ALS is a progressive neurodegenerative disease that affects nerve cells in the brain and the spinal cord, currently, there is no cure, and only one drug approved by the US Food and Drug Administration (FDA) modestly extends survival.
“This new finding puts together several critical links in the chain leading to neuronal death,” said Lucie Bruijn, chief scientist for The ALS Association.
The first protein in the chain is called TDP-43. Lack of TDP-43 has previously been shown to cause both ALS and FTD. The new study showed that when there is too little TDP-43, another protein, called sortilin, is made in excess. Some copies of that protein are defective, the researchers found.

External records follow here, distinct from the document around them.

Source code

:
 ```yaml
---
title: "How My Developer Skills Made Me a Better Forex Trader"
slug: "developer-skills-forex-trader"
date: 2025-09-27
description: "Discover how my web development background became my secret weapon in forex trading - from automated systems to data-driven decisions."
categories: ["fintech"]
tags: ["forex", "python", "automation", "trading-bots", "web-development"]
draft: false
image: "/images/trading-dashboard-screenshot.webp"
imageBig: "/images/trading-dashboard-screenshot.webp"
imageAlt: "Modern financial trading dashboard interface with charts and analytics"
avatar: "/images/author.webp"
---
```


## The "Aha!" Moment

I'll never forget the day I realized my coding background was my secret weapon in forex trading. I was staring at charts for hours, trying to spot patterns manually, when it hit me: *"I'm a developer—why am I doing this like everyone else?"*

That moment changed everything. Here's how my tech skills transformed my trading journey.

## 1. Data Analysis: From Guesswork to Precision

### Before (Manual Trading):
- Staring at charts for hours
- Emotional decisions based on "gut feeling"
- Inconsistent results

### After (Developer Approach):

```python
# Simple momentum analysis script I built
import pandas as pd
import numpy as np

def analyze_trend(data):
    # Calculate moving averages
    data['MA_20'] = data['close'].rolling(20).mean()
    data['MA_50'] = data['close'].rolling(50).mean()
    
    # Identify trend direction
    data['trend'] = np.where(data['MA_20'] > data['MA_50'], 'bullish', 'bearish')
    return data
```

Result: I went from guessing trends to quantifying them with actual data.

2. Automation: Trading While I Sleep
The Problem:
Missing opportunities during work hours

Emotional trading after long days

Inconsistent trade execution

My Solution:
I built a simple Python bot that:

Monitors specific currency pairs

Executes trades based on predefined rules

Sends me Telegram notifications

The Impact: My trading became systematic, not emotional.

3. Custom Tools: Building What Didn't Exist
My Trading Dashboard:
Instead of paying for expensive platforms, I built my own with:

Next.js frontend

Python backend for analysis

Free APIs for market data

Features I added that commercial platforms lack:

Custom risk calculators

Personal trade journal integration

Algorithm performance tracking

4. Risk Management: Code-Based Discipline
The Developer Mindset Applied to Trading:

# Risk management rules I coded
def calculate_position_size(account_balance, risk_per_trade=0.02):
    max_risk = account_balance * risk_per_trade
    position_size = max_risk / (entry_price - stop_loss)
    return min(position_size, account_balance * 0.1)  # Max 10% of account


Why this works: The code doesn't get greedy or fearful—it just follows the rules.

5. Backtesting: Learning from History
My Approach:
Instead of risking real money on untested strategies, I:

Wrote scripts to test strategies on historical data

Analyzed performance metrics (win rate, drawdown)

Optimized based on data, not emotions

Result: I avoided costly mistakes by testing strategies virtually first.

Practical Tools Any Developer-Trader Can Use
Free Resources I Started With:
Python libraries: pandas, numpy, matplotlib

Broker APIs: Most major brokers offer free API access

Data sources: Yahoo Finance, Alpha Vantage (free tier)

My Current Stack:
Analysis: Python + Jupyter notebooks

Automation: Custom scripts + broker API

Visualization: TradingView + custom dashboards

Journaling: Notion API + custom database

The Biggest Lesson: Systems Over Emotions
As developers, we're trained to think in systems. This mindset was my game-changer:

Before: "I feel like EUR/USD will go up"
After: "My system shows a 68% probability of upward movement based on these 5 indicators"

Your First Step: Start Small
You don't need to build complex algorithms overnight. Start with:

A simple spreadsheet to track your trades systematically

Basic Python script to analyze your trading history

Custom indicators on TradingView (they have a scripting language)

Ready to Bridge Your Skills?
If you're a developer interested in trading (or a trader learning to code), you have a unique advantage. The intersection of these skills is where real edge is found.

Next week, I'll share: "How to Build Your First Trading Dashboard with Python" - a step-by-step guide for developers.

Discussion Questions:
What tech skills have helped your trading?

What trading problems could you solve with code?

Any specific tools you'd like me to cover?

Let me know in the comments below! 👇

Both normal and defective sortilin bind to another protein, called progranulin, a growth factor for neurons. But when excess normal sortilin and the defective sortilin bind to progranulin, neurons become deprived of this important growth factor. Thus, too little TDP-43 leads to too much normal and defective sortilin, which diminishes the amount of neuroprotective progranulin. Lack of progranulin leads to death of neurons.
The research was led by Mercedes Prudencio and Leonard Petrucelli, both of the Mayo Clinic in Jacksonville, Florida, USA and Emanuele Buratti of the International Center for Genetic Engineering and Biotechnology in Trieste, Italy.

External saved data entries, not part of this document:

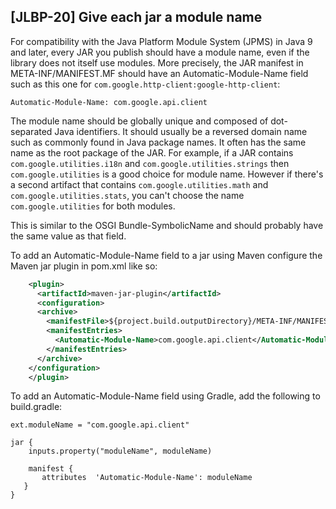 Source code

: [JLBP-20] Give each jar a module name
--------------------------------------------------

For compatibility with the Java Platform Module System (JPMS) in Java 9 and
later, every JAR you publish should have a module name, even if the library
does not itself use modules. More precisely, the JAR manifest in 
META-INF/MANIFEST.MF should have an Automatic-Module-Name field such as
this one for `com.google.http-client:google-http-client`:

```
Automatic-Module-Name: com.google.api.client
```

The module name should be globally unique and composed of 
dot-separated Java identifiers. It should usually be a reversed domain name such
as commonly found in Java package names. It often has the same name as the root
package of the JAR. For example, if a JAR contains `com.google.utilities.i18n`
and `com.google.utilities.strings` then `com.google.utilities` is a good 
choice for module name. However if there's a second artifact that contains
`com.google.utilities.math` and `com.google.utilities.stats`, you can't choose
the name `com.google.utilities` for both modules.

This is similar to the OSGI Bundle-SymbolicName and should probably have the
same value as that field.

To add an Automatic-Module-Name field to a jar using Maven configure the 
Maven jar plugin in pom.xml like so:

```xml
    <plugin>
      <artifactId>maven-jar-plugin</artifactId>
      <configuration>
      <archive>  
        <manifestFile>${project.build.outputDirectory}/META-INF/MANIFEST.MF</manifestFile>
        <manifestEntries>
          <Automatic-Module-Name>com.google.api.client</Automatic-Module-Name>
        </manifestEntries>
      </archive> 
    </configuration>
    </plugin> 
```

To add an Automatic-Module-Name field using Gradle, add the following to
build.gradle:

```
ext.moduleName = "com.google.api.client"

jar {
    inputs.property("moduleName", moduleName)

    manifest {
       attributes  'Automatic-Module-Name': moduleName
   }
}
```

Prudencio is a recipient of the Milton Safenowitz Post-Doctoral Fellowship for ALS Research from The ALS Association. The ALS Association is especially committed to bringing new concepts and methods into ALS research, and young scientists play an important role in this process. Funding is generously provided by the Safenowitz family through the Greater New York Chapter of The ALS Association, in memory of Milton, who died in 1998 of the disease.
“We are extremely pleased that our support has helped Prudencio advance the field through this research,” Bruijn said. “The discovery of this mechanism is important for understanding how neurons die in ALS and FTD, and in the development of new therapies targeting this pathway.”